When there is no more mental step list...then there will be tango...

Anonymous said...

Great point, Alex! I was in a class last week learning a new move that was challenging. I couldn't enjoy it at first because I wasn't getting the technique. I kept over-thinking the move. I finally got & only then did I relax & start to get into the tango.

tangobaby said...

Great post, Mark. It's very rare when someone sneaks in a move from your "soup" analogy where it doesn't feel like an interruption than caused by the interpretation of the music.

If these moves were organic expressions of the leader's feelings about what he is hearing, then it wouldn't be a problem, right?

Congratulations on your performing, Mark. Good for you.

Maria said...

Hi Mark!

I'm so glad I discovered your blog! I totally agree with you, but let me add this question, which I think gets to the root of why we see so many funky and poorly executed moves at milongas: How many leaders really *practice* outside milongas? I bet you very few, even when the are avid enough to go dancing more than 2-3 times a week. To most, the milongas are their practice, their chance to try this or that... that's why moves come out before (way way before) they are "milonga ready"...

Anonymous said...

Thanks, TangoBaby. And you actually picked up on another point when you said if "these moves were the were organic expressions of the leader's feelings about what he is hearing."
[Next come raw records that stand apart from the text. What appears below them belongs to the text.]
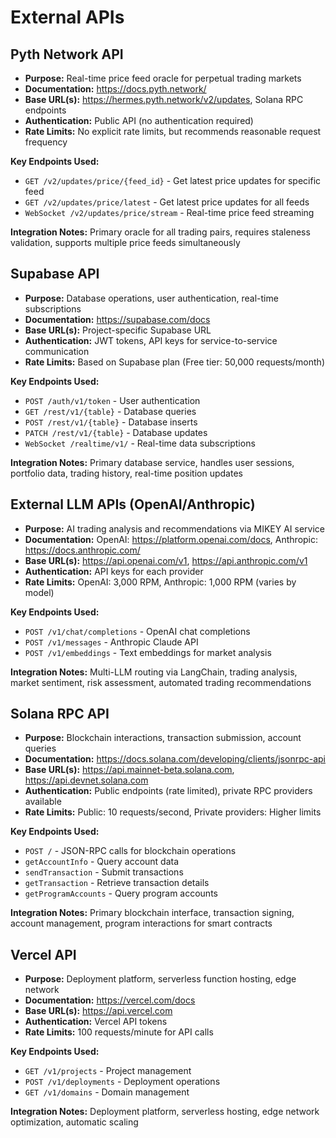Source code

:# External APIs

## Pyth Network API

- **Purpose:** Real-time price feed oracle for perpetual trading markets
- **Documentation:** https://docs.pyth.network/
- **Base URL(s):** https://hermes.pyth.network/v2/updates, Solana RPC endpoints
- **Authentication:** Public API (no authentication required)
- **Rate Limits:** No explicit rate limits, but recommends reasonable request frequency

**Key Endpoints Used:**
- `GET /v2/updates/price/{feed_id}` - Get latest price updates for specific feed
- `GET /v2/updates/price/latest` - Get latest price updates for all feeds
- `WebSocket /v2/updates/price/stream` - Real-time price feed streaming

**Integration Notes:** Primary oracle for all trading pairs, requires staleness validation, supports multiple price feeds simultaneously

## Supabase API

- **Purpose:** Database operations, user authentication, real-time subscriptions
- **Documentation:** https://supabase.com/docs
- **Base URL(s):** Project-specific Supabase URL
- **Authentication:** JWT tokens, API keys for service-to-service communication
- **Rate Limits:** Based on Supabase plan (Free tier: 50,000 requests/month)

**Key Endpoints Used:**
- `POST /auth/v1/token` - User authentication
- `GET /rest/v1/{table}` - Database queries
- `POST /rest/v1/{table}` - Database inserts
- `PATCH /rest/v1/{table}` - Database updates
- `WebSocket /realtime/v1/` - Real-time data subscriptions

**Integration Notes:** Primary database service, handles user sessions, portfolio data, trading history, real-time position updates

## External LLM APIs (OpenAI/Anthropic)

- **Purpose:** AI trading analysis and recommendations via MIKEY AI service
- **Documentation:** OpenAI: https://platform.openai.com/docs, Anthropic: https://docs.anthropic.com/
- **Base URL(s):** https://api.openai.com/v1, https://api.anthropic.com/v1
- **Authentication:** API keys for each provider
- **Rate Limits:** OpenAI: 3,000 RPM, Anthropic: 1,000 RPM (varies by model)

**Key Endpoints Used:**
- `POST /v1/chat/completions` - OpenAI chat completions
- `POST /v1/messages` - Anthropic Claude API
- `POST /v1/embeddings` - Text embeddings for market analysis

**Integration Notes:** Multi-LLM routing via LangChain, trading analysis, market sentiment, risk assessment, automated trading recommendations

## Solana RPC API

- **Purpose:** Blockchain interactions, transaction submission, account queries
- **Documentation:** https://docs.solana.com/developing/clients/jsonrpc-api
- **Base URL(s):** https://api.mainnet-beta.solana.com, https://api.devnet.solana.com
- **Authentication:** Public endpoints (rate limited), private RPC providers available
- **Rate Limits:** Public: 10 requests/second, Private providers: Higher limits

**Key Endpoints Used:**
- `POST /` - JSON-RPC calls for blockchain operations
- `getAccountInfo` - Query account data
- `sendTransaction` - Submit transactions
- `getTransaction` - Retrieve transaction details
- `getProgramAccounts` - Query program accounts

**Integration Notes:** Primary blockchain interface, transaction signing, account management, program interactions for smart contracts

## Vercel API

- **Purpose:** Deployment platform, serverless function hosting, edge network
- **Documentation:** https://vercel.com/docs
- **Base URL(s):** https://api.vercel.com
- **Authentication:** Vercel API tokens
- **Rate Limits:** 100 requests/minute for API calls

**Key Endpoints Used:**
- `GET /v1/projects` - Project management
- `POST /v1/deployments` - Deployment operations
- `GET /v1/domains` - Domain management

**Integration Notes:** Deployment platform, serverless hosting, edge network optimization, automatic scaling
I'm working on post about this exact point because too often leaders don't pay attention to the music. Part of this is because it's damn hard in the beginning for beginning leaders to lead/connect/navigate the floor...all the while tangoing in a way that expresses the song. This was a big challenge for me in the beginning.

And thanks for your comment about performing. I hope our LiberTango team gets to perform at a milonga sometime this summer. Our recent performances have been at private fundraisers (SF Symphony etc.), weddings...

Anonymous said...

La Tanguera--I'm so happy you've joined our conversation! I think you've hit the nail on the head, which is that most leaders (myself included) don't practice enough outside of milongas.

I was on a salsa performance team for 3 years & now that I perform tango I can say I've learned this one truth, if nothing else: whenever I can't lead a move, it's because of technique, technique, technique.

And if I can't do a move with a beginner it's usually because I'm cheating my moves.

Now I know a lot of us are swamped with work and family, so sometimes it's not possible to more tango outside of milongas. But when leaders are in that position (myself included), we should only be doing the moves in milongas that we are confident we can lead well and safely.